Whether this is a case of causation or prediction is something that is still being debated, but nonetheless this has the attention of the Federal Reserve and some members have even stated that the possibility of ‘curve inversion’ is something they will consider when voting for Fed funds rate increases.
With this in mind, we propose a simple analysis on possible hedging strategies that tries to benefit from the future movements in the yield curve.
We have extracted (from the Treasury database) the past 4 years of Treasury yield rates. We then extract the daily moves of the yields, as well as the corresponding curve spread moves.
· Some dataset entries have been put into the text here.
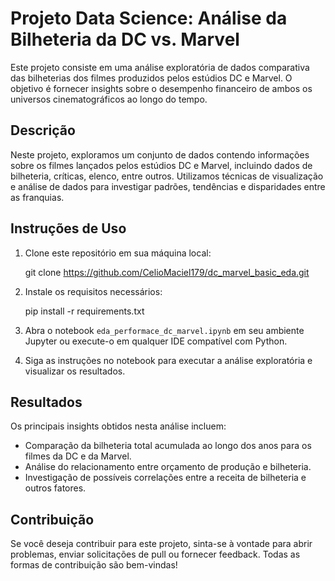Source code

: # Projeto Data Science: Análise da Bilheteria da DC vs. Marvel

Este projeto consiste em uma análise exploratória de dados comparativa das bilheterias dos filmes produzidos pelos estúdios DC e Marvel. O objetivo é fornecer insights sobre o desempenho financeiro de ambos os universos cinematográficos ao longo do tempo.

## Descrição
Neste projeto, exploramos um conjunto de dados contendo informações sobre os filmes lançados pelos estúdios DC e Marvel, incluindo dados de bilheteria, críticas, elenco, entre outros. Utilizamos técnicas de visualização e análise de dados para investigar padrões, tendências e disparidades entre as franquias.

## Instruções de Uso
1. Clone este repositório em sua máquina local:

   git clone https://github.com/CelioMaciel179/dc_marvel_basic_eda.git

3. Instale os requisitos necessários:

   pip install -r requirements.txt

5. Abra o notebook `eda_performace_dc_marvel.ipynb` em seu ambiente Jupyter ou execute-o em qualquer IDE compatível com Python.

6. Siga as instruções no notebook para executar a análise exploratória e visualizar os resultados.


## Resultados
Os principais insights obtidos nesta análise incluem:

- Comparação da bilheteria total acumulada ao longo dos anos para os filmes da DC e da Marvel.
- Análise do relacionamento entre orçamento de produção e bilheteria.
- Investigação de possíveis correlações entre a receita de bilheteria e outros fatores.

## Contribuição
Se você deseja contribuir para este projeto, sinta-se à vontade para abrir problemas, enviar solicitações de pull ou fornecer feedback. Todas as formas de contribuição são bem-vindas!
In particular, we extract the 2y10y, 5y10y, 5y30y and 10y30y.
We then generate a correlation matrix between the par yield rates and the curve spreads (in terms of movements).
We predict, prior-hand, that the correlation between the short-end (such as 2y and 3y) should have a very high correlation to the curve spreads. This is the traditional thinking that, as the front-end of the curve moves, it tends to flatten or steepen the curve.
We find (instead), that the pair with the highest correlation is the 30y yield versus the 2y10y curve spread. By performing a pure quantitative/objective view-point, we hence extract the data for this pair for our trade analysis.
We perform a simple curve-fit (2-degree polynomial) to the data of x-axis = 30y, versus the y-axis = 2y10y spread movements. We find, happily, a curve with a positive convexity and almost zero gradient at the y-axis intercept (i.e. the curve slopes upwards overall on both sides).
The convex curve tells us, that on the basis of overall probability, if we enter into a short 30y yield trade, we can hedge it by entering into a long 2y10y curve steepener trade of a certain ratio (to the 30y yield).
The convexity of the curve tells us that whether the 30y yield increases or decreases, the 2y10y curve steepener should increase. And the increase of the 2y10y (when entered into the correct ratio to the 30y yield) will generate positive profits whether the 30y increases or decreases.